Lenny Rachitsky: 嗯,算是吧。差不多。
Annie Duke: 差不多,对吧。
Lenny Rachitsky: 请继续。
Annie Duke: 关于宝宝,事情是这样的——宝宝不会动。所以作为妈妈或爸爸,你会非常习惯坐在沙发上叠衣服,宝宝就在你旁边,宝宝不会动。然后有一天,毫无征兆地,你的宝宝会翻身了。你以为没事,因为你放了个枕头什么的在那儿,然后你转过头一秒钟,心想无所谓,然后你的宝宝就摔到头了。我四个孩子每一个都发生过。他们摔得也不远,而且完全没事,你不是个糟糕的家长。就是这样——有些事情你不知道,事情总会发生,不可能十全十美。不是每一件小事都会对孩子留下什么持久的印象,因为总有一天,你会不小心把宝宝摔到头,你不是故意的,你没有那个意图。
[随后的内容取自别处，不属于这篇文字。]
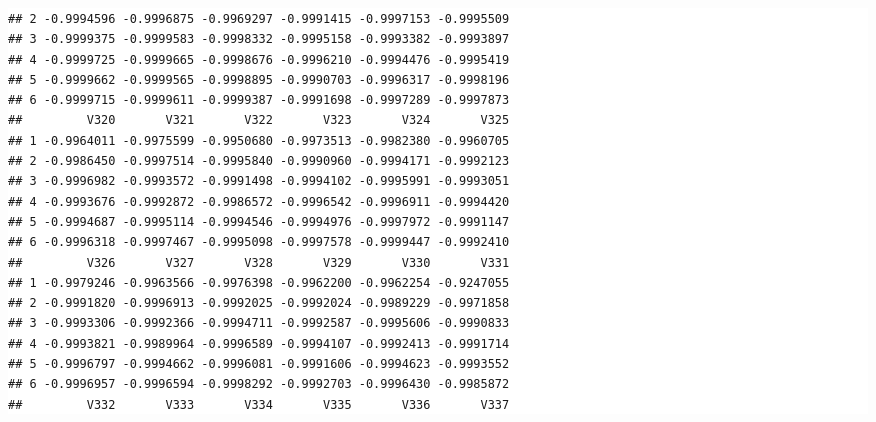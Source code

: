     ## 2 -0.9994596 -0.9996875 -0.9969297 -0.9991415 -0.9997153 -0.9995509
    ## 3 -0.9999375 -0.9999583 -0.9998332 -0.9995158 -0.9993382 -0.9993897
    ## 4 -0.9999725 -0.9999665 -0.9998676 -0.9996210 -0.9994476 -0.9995419
    ## 5 -0.9999662 -0.9999565 -0.9998895 -0.9990703 -0.9996317 -0.9998196
    ## 6 -0.9999715 -0.9999611 -0.9999387 -0.9991698 -0.9997289 -0.9997873
    ##         V320       V321       V322       V323       V324       V325
    ## 1 -0.9964011 -0.9975599 -0.9950680 -0.9973513 -0.9982380 -0.9960705
    ## 2 -0.9986450 -0.9997514 -0.9995840 -0.9990960 -0.9994171 -0.9992123
    ## 3 -0.9996982 -0.9993572 -0.9991498 -0.9994102 -0.9995991 -0.9993051
    ## 4 -0.9993676 -0.9992872 -0.9986572 -0.9996542 -0.9996911 -0.9994420
    ## 5 -0.9994687 -0.9995114 -0.9994546 -0.9994976 -0.9997972 -0.9991147
    ## 6 -0.9996318 -0.9997467 -0.9995098 -0.9997578 -0.9999447 -0.9992410
    ##         V326       V327       V328       V329       V330       V331
    ## 1 -0.9979246 -0.9963566 -0.9976398 -0.9962200 -0.9962254 -0.9247055
    ## 2 -0.9991820 -0.9996913 -0.9992025 -0.9992024 -0.9989229 -0.9971858
    ## 3 -0.9993306 -0.9992366 -0.9994711 -0.9992587 -0.9995606 -0.9990833
    ## 4 -0.9993821 -0.9989964 -0.9996589 -0.9994107 -0.9992413 -0.9991714
    ## 5 -0.9996797 -0.9994662 -0.9996081 -0.9991606 -0.9994623 -0.9993552
    ## 6 -0.9996957 -0.9996594 -0.9998292 -0.9992703 -0.9996430 -0.9985872
    ##         V332       V333       V334       V335       V336       V337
但在我家的情况,每次都是——天哪,我的宝宝会翻身了。我没想到今天就会发生。等到第四个孩子的时候,就是我在追着一个宝宝给他换尿布、忙这忙那,然后另一个宝宝就磕到头了。所以我觉得这里有一个小小的教训——这是件小事,别纠结,别生自己的气,因为你犯了一个错误。真正的教训是,哦,我意识到我的宝宝现在会翻身了。那现在你就要格外注意宝宝从沙发上翻下来的风险。但这其实只是我用一种有趣的方式在说——你的宝宝会磕到头,或者撞到茶几,或者划个口子之类的。他们非常 resilient,而且你没有做错什么,所以不要为此自责。然后我确实还有一件事想说。
Lenny Rachitsky: 好,请说。
Annie Duke: 有四个孩子你就会发现,你对孩子的性格几乎没有任何影响力。你能做的,就是确保他们说”请”和”谢谢”。所以我发现只养了一个孩子的父母——尤其是那个孩子很乖的话——他们会觉得自己是很棒的家长,也许确实是。那就是 resulting。也许确实是。但等你有了四个,你就会意识到——哦,我的育儿方式其实跟这事没什么关系。但我的孩子们确实会说”请”和”谢谢”。
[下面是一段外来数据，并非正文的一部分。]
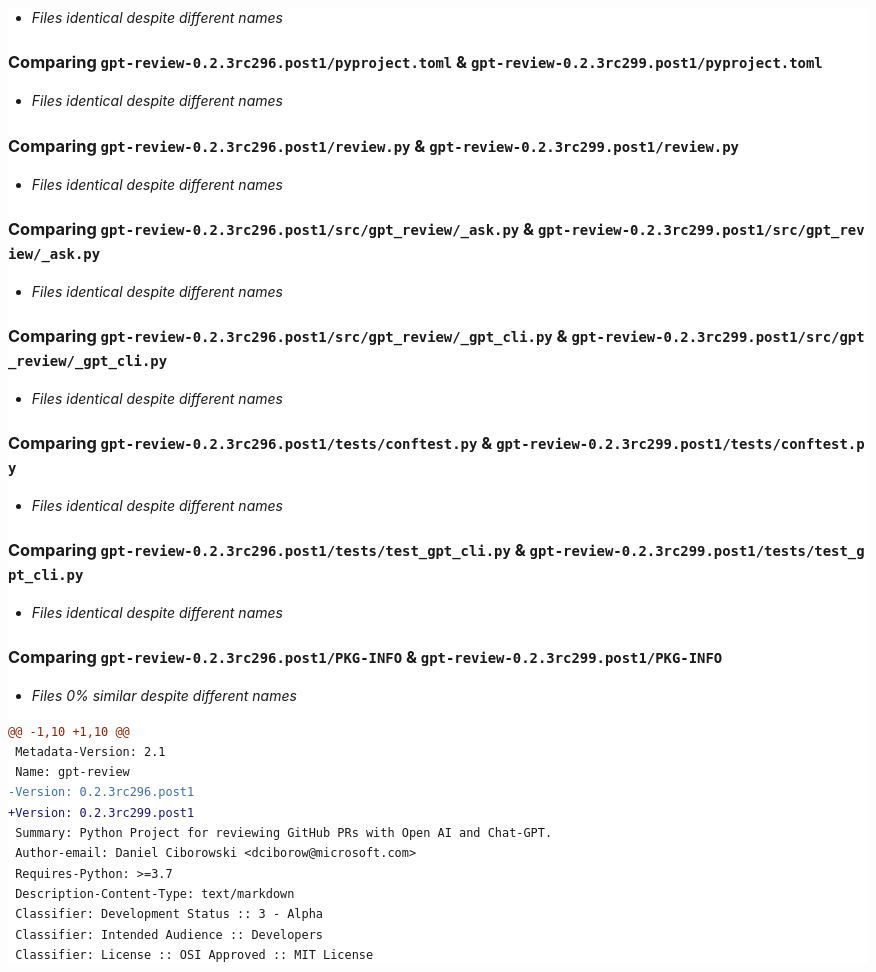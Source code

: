  * *Files identical despite different names*

### Comparing `gpt-review-0.2.3rc296.post1/pyproject.toml` & `gpt-review-0.2.3rc299.post1/pyproject.toml`

 * *Files identical despite different names*

### Comparing `gpt-review-0.2.3rc296.post1/review.py` & `gpt-review-0.2.3rc299.post1/review.py`

 * *Files identical despite different names*

### Comparing `gpt-review-0.2.3rc296.post1/src/gpt_review/_ask.py` & `gpt-review-0.2.3rc299.post1/src/gpt_review/_ask.py`

 * *Files identical despite different names*

### Comparing `gpt-review-0.2.3rc296.post1/src/gpt_review/_gpt_cli.py` & `gpt-review-0.2.3rc299.post1/src/gpt_review/_gpt_cli.py`

 * *Files identical despite different names*

### Comparing `gpt-review-0.2.3rc296.post1/tests/conftest.py` & `gpt-review-0.2.3rc299.post1/tests/conftest.py`

 * *Files identical despite different names*

### Comparing `gpt-review-0.2.3rc296.post1/tests/test_gpt_cli.py` & `gpt-review-0.2.3rc299.post1/tests/test_gpt_cli.py`

 * *Files identical despite different names*

### Comparing `gpt-review-0.2.3rc296.post1/PKG-INFO` & `gpt-review-0.2.3rc299.post1/PKG-INFO`

 * *Files 0% similar despite different names*

```diff
@@ -1,10 +1,10 @@
 Metadata-Version: 2.1
 Name: gpt-review
-Version: 0.2.3rc296.post1
+Version: 0.2.3rc299.post1
 Summary: Python Project for reviewing GitHub PRs with Open AI and Chat-GPT.
 Author-email: Daniel Ciborowski <dciborow@microsoft.com>
 Requires-Python: >=3.7
 Description-Content-Type: text/markdown
 Classifier: Development Status :: 3 - Alpha
 Classifier: Intended Audience :: Developers
 Classifier: License :: OSI Approved :: MIT License
```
Lenny Rachitsky: 这些真的很有价值,很好的建议。我需要听到这些。我太太也需要听到。她一直担心宝宝头上的囟门,怕磕到什么东西。
Annie Duke: 没事的,会没事的。
Lenny Rachitsky: 好,太好了。
Annie Duke: 其实那个软 spot 存在就是有原因的。真的,你的宝宝会没事的。事实就是这样——我们以前在荒野中带着婴儿四处迁徙,我们住在洞穴里。我们没事,我们的身体就是为了这个而设计的。我们适应的是比现在婴儿实际成长的环境要粗糙得多的世界。我想说,我的大女儿上高中时,出于某种原因,她对酒精或毒品完全没有兴趣。我记得我当时的得意劲儿——觉得自己把这个孩子养得多好,她多优秀,那些其他家长显然做得不够好。好吧,我并没有真的那么想,但因为你很难不这么想。然后我的下一个孩子上了高中,我就觉得——那就是性格问题。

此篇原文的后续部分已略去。